Determined to begin my research on a good note, I head down to the Riviera to find a film that caters to the gushing crowd. A trip to the video store can be a very interesting experience if you are a woman. Most men do a double take. “Hey, there’s a chick renting a porno.” Then a look comes over their faces that would suggest they just discovered the meaning of life. “Heeey! There’s a chick renting a porno.” At this point, they act like they are not there to rent a porno for the long night of monkey-spanking that lies ahead of them. Often, this is where they suddenly need condoms. Right. But today would be different. I was doing research; no rented date for me tonight.

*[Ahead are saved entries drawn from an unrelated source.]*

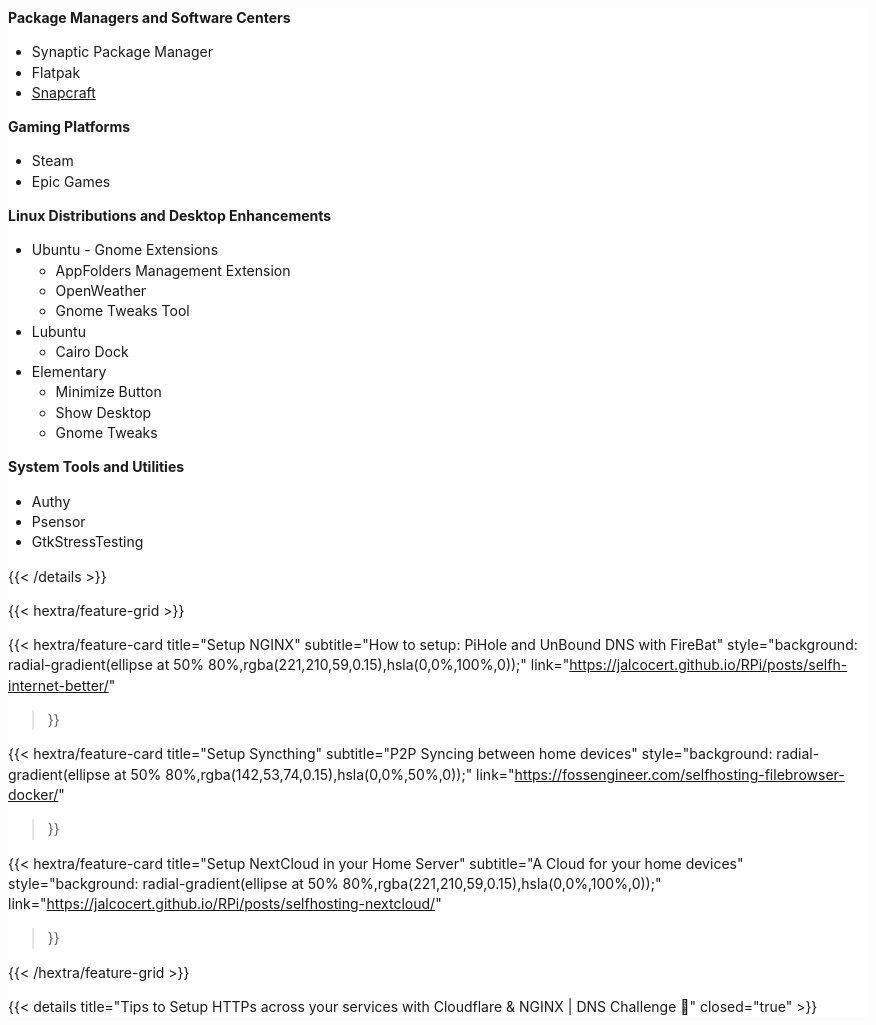 **Package Managers and Software Centers**
- Synaptic Package Manager
- Flatpak
- [Snapcraft](https://snapcraft.io/)

**Gaming Platforms**
- Steam
- Epic Games

**Linux Distributions and Desktop Enhancements**
- Ubuntu - Gnome Extensions
  - AppFolders Management Extension
  - OpenWeather
  - Gnome Tweaks Tool
- Lubuntu
  - Cairo Dock
- Elementary
  - Minimize Button
  - Show Desktop
  - Gnome Tweaks

**System Tools and Utilities**
- Authy
- Psensor
- GtkStressTesting

{{< /details >}}

{{< hextra/feature-grid >}}
 
{{< hextra/feature-card
  title="Setup NGINX"
  subtitle="How to setup: PiHole and UnBound DNS with FireBat"
  style="background: radial-gradient(ellipse at 50% 80%,rgba(221,210,59,0.15),hsla(0,0%,100%,0));"
  link="https://jalcocert.github.io/RPi/posts/selfh-internet-better/"
>}}

{{< hextra/feature-card
  title="Setup Syncthing"
  subtitle="P2P Syncing between home devices"
  style="background: radial-gradient(ellipse at 50% 80%,rgba(142,53,74,0.15),hsla(0,0%,50%,0));"
  link="https://fossengineer.com/selfhosting-filebrowser-docker/"
>}}

{{< hextra/feature-card
  title="Setup NextCloud in your Home Server"
  subtitle="A Cloud for your home devices"
  style="background: radial-gradient(ellipse at 50% 80%,rgba(221,210,59,0.15),hsla(0,0%,100%,0));"
  link="https://jalcocert.github.io/RPi/posts/selfhosting-nextcloud/"
>}}

{{< /hextra/feature-grid >}}




{{< details title="Tips to Setup HTTPs across your services with Cloudflare & NGINX | DNS Challenge 📌" closed="true" >}}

Usually, I hope I don’t run into that political science professor that I admire so much. “Oh, hello, professor. I’m doing research for my sex-ed class,” I would meekly explain. With my luck, I would probably have a neon pink butt plug in my hand. I walk into the brightly lit store and do a quick survey of the room. No admired professors here. Sweet!

Surprisingly, the store is empty. Super sweet. After wandering the aisles, I realize that there is not a section in the video store dedicated to female ejaculation. ‘Figures,’ I think, ‘because there’s no such thing.’ I find many categories: backdoor, group, lesbian, Asian, fetish, big breast, amateur, transsexual; the store is a phantasmagoria of body parts.

Finally, I ask the manager if they carry any squirt videos. What happens next surprises me. He takes me over to a section called “Special Interest.” It may as well be called “Freak Convergence.” He says, “If you want to see real female ejaculation, watch this one.”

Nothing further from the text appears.